Kejagung Dalami Dugaan Korupsi Kredit Macet Sritex, Dirut Iwan Kurniawan Lukminto Diperiksa
Kejaksaan Agung (Kejagung) terus mendalami kasus dugaan korupsi terkait pemberian kredit kepada PT Sri Rejeki Isman Tbk (Sritex) yang berujung pada kredit macet senilai Rp 3,58 triliun. Sebagai bagian dari proses penyidikan, Direktur Utama Sritex, Iwan Kurniawan Lukminto (IKL), diperiksa sebagai saksi pada Senin (2/6/2025).
"Iwan Kurniawan Lukminto diperiksa dalam kapasitasnya sebagai Direktur Utama PT Sinar Pantja Djaja, PT Biratex Industri, dan PT Primayuda Mandiri Jaya," ungkap Kepala Pusat Penerangan Hukum (Kapuspenkum) Kejagung, Harli Siregar, dalam keterangan resminya. Ketiga perusahaan tersebut diketahui merupakan anak perusahaan dari Sritex.

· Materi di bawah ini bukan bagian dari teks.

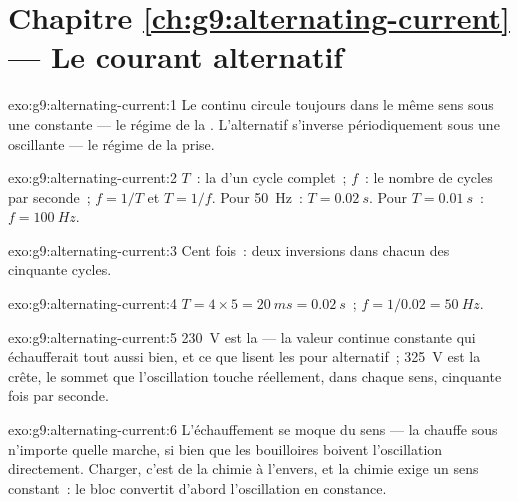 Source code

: \section*{Chapitre \ref{ch:g9:alternating-current} --- Le courant alternatif}

\begin{solution}{exo:g9:alternating-current:1}
Le continu circule toujours dans le même sens sous une 
constante --- le régime de la . L'alternatif s'inverse
périodiquement sous une  oscillante --- le régime de la prise.
\end{solution}

\begin{solution}{exo:g9:alternating-current:2}
$T$~: la  d'un cycle complet~; $f$~: le nombre de cycles par
seconde~; $f = 1/T$ et $T = 1/f$. Pour \qty{50}{Hz}~:
$T = \qty{0.02}{s}$. Pour $T = \qty{0.01}{s}$~: $f = \qty{100}{Hz}$.
\end{solution}

\begin{solution}{exo:g9:alternating-current:3}
Cent fois~: deux inversions dans chacun des cinquante cycles.
\end{solution}

\begin{solution}{exo:g9:alternating-current:4}
$T = 4 \times 5 = \qty{20}{ms} = \qty{0.02}{s}$~;
$f = 1/0.02 = \qty{50}{Hz}$.
\end{solution}

\begin{solution}{exo:g9:alternating-current:5}
\qty{230}{V} est la  --- la valeur continue constante
qui échaufferait tout aussi bien, et ce que lisent les  pour
alternatif~; \qty{325}{V} est la crête, le sommet que l'oscillation
touche réellement, dans chaque sens, cinquante fois par seconde.
\end{solution}

\begin{solution}{exo:g9:alternating-current:6}
L'échauffement se moque du sens --- la  chauffe sous
n'importe quelle marche, si bien que les bouilloires boivent
l'oscillation directement. Charger, c'est de la chimie à l'envers, et
la chimie exige un sens constant~: le bloc convertit d'abord
l'oscillation en constance.
\end{solution}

Fokus utama penyidikan saat ini adalah menelusuri kemungkinan aliran dana kredit dari bank daerah dan bank pemerintah ke anak perusahaan Sritex. Selain IKL, penyidik juga memeriksa enam saksi lainnya yang berasal dari berbagai latar belakang, meliputi:
- HP, Kepala Sub Divisi Commercial Banking Bank BPD Jateng.
- DP, Perseroan Pengurus CV Prima Karya.
- AZ, Legal Tim Hadiputranto Hadinoto & Partners (2007-2017).

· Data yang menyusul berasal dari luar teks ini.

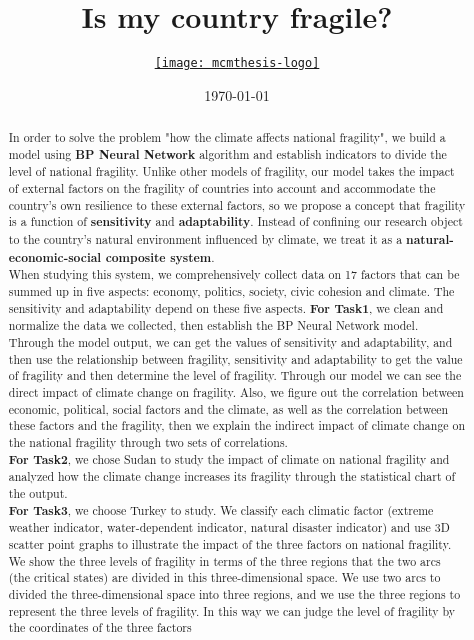 \documentclass{mcmthesis}
\title{Is my country fragile?}
\author{\small \href{http://www.latexstudio.net/}
  {\texttt{[image: mcmthesis-logo]}}}
\date{\today}
\begin{document}
\begin{abstract}
  In order to solve the problem "how the climate affects national fragility", we build a model using \textbf{BP Neural Network} algorithm and establish indicators to divide the level of national fragility. Unlike other models of fragility, our model takes the impact of external factors on the fragility of countries into account  and accommodate the country's own resilience to these external factors, so we propose a concept that fragility is a function of \textbf{sensitivity} and \textbf{adaptability}. Instead of confining our research object to the country's natural environment influenced by climate, we treat it as a \textbf{natural-economic-social composite system}. \\
  When studying this system, we comprehensively collect data on 17 factors that can be summed up in five aspects: economy, politics, society, civic cohesion and climate. The sensitivity and adaptability depend on these five aspects.
  \textbf{For Task1}, we clean and normalize the data we collected, then establish the BP Neural Network model. Through the model output, we can get the values ​​of sensitivity and adaptability, and then use the relationship between fragility, sensitivity and adaptability to get the value of fragility and then determine the level of fragility. Through our model we can see the direct impact of climate change on fragility. Also, we figure out the correlation between economic, political, social factors and the climate, as well as the correlation between these factors and the fragility, then we explain the indirect impact of climate change on the national fragility through two sets of correlations.\\
  \textbf{For Task2}, we chose Sudan to study the impact of climate on national fragility and analyzed how the climate change increases its fragility through the statistical chart of the output.\\
  \textbf{For Task3}, we choose Turkey to study. We classify each climatic factor (extreme weather indicator, water-dependent indicator, natural disaster indicator) and use 3D scatter point graphs to illustrate the impact of the three factors on national fragility. We show the three levels of fragility in terms of the three regions that the two arcs (the critical states) are divided in this three-dimensional space. We use two arcs to divided the three-dimensional space into three regions, and we use the three regions to represent the three levels of fragility. In this way we can judge the level of fragility by the coordinates of the three factors\\

\end{abstract}
\end{document}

- LW, Direktur PT Adikencana Mahkota Buana.
- APS, Direktur PT Yogyakarta Textile.
- AH, Direktur PT Perusahaan Dagang.
Menurut Harli, pemeriksaan terhadap ketujuh saksi ini bertujuan untuk mengumpulkan informasi terkait dugaan tindak pidana korupsi dalam pemberian kredit oleh PT Bank Pembangunan Daerah Jawa Barat dan Banten (Bank BJB), PT Bank DKI, dan Bank Pembangunan Daerah Jawa Tengah (Bank Jateng) kepada PT Sritex dan entitas anak usahanya atas nama tersangka Iwan Setiawan Lukminto dan pihak-pihak terkait lainnya.
Dalam kasus ini, Kejagung telah menetapkan tiga orang sebagai tersangka, termasuk Komisaris Utama Sritex, Iwan Setiawan Lukminto. Dugaan kerugian negara akibat kredit macet dari BJB dan Bank DKI mencapai Rp 692 miliar. Sritex sendiri telah dinyatakan pailit sejak Oktober 2024 dan tidak mampu memenuhi kewajiban pembayaran.

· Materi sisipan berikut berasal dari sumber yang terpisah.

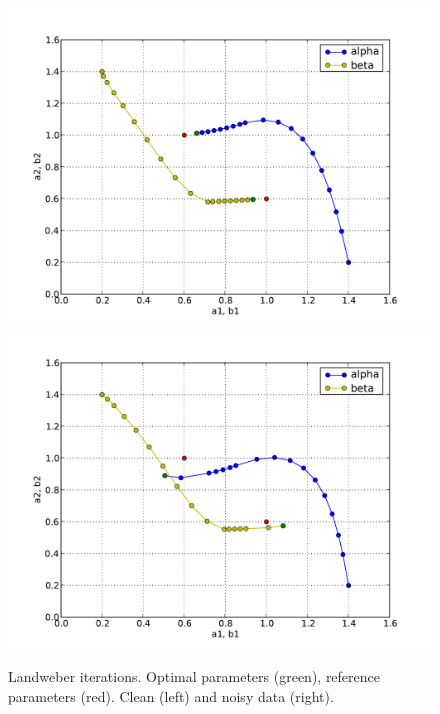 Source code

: \begin{figure}
  \begin{center}
    \includegraphics[width=\smallfig]{chapters/schroll/pdf/4Dscan3b.pdf}
    \includegraphics[width=\smallfig]{chapters/schroll/pdf/4Dscan3b-5.pdf}
    \vspace{-0.7cm}
    \label{fig4}
    \caption{Landweber iterations. Optimal parameters (green), reference
    parameters (red). Clean (left) and noisy data (right).}
  \end{center}
\end{figure}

Selain pinjaman dari BJB dan Bank DKI, Sritex juga memiliki total kredit macet senilai Rp 3,58 triliun yang berasal dari berbagai bank daerah dan bank pemerintah lainnya. Bank Jateng tercatat memberikan kredit sebesar Rp 395.663.215.800.
Himpunan Bank Negara (Himbara) yang terdiri dari Bank BNI, Bank BRI, dan LPEI juga memberikan kredit dengan total mencapai Rp 2,5 triliun. Saat ini, status BNI, BRI, dan LPEI masih sebagai saksi, berbeda dengan BJB dan Bank DKI yang telah ditemukan indikasi tindakan melawan hukum.
Para tersangka dijerat dengan Pasal 2 Ayat 1 atau Pasal 3 juncto Pasal 18 Undang-Undang Nomor 31 Tahun 1999 tentang Pemberantasan Tindak Pidana Korupsi sebagaimana telah diubah dengan Undang-Undang Nomor 20 Tahun 2001 jo Pasal 55 Ayat 1 ke-1 Kitab Undang-Undang Hukum Pidana. Mereka ditahan di Rutan Salemba cabang Kejaksaan Agung selama 20 hari untuk kepentingan penyidikan.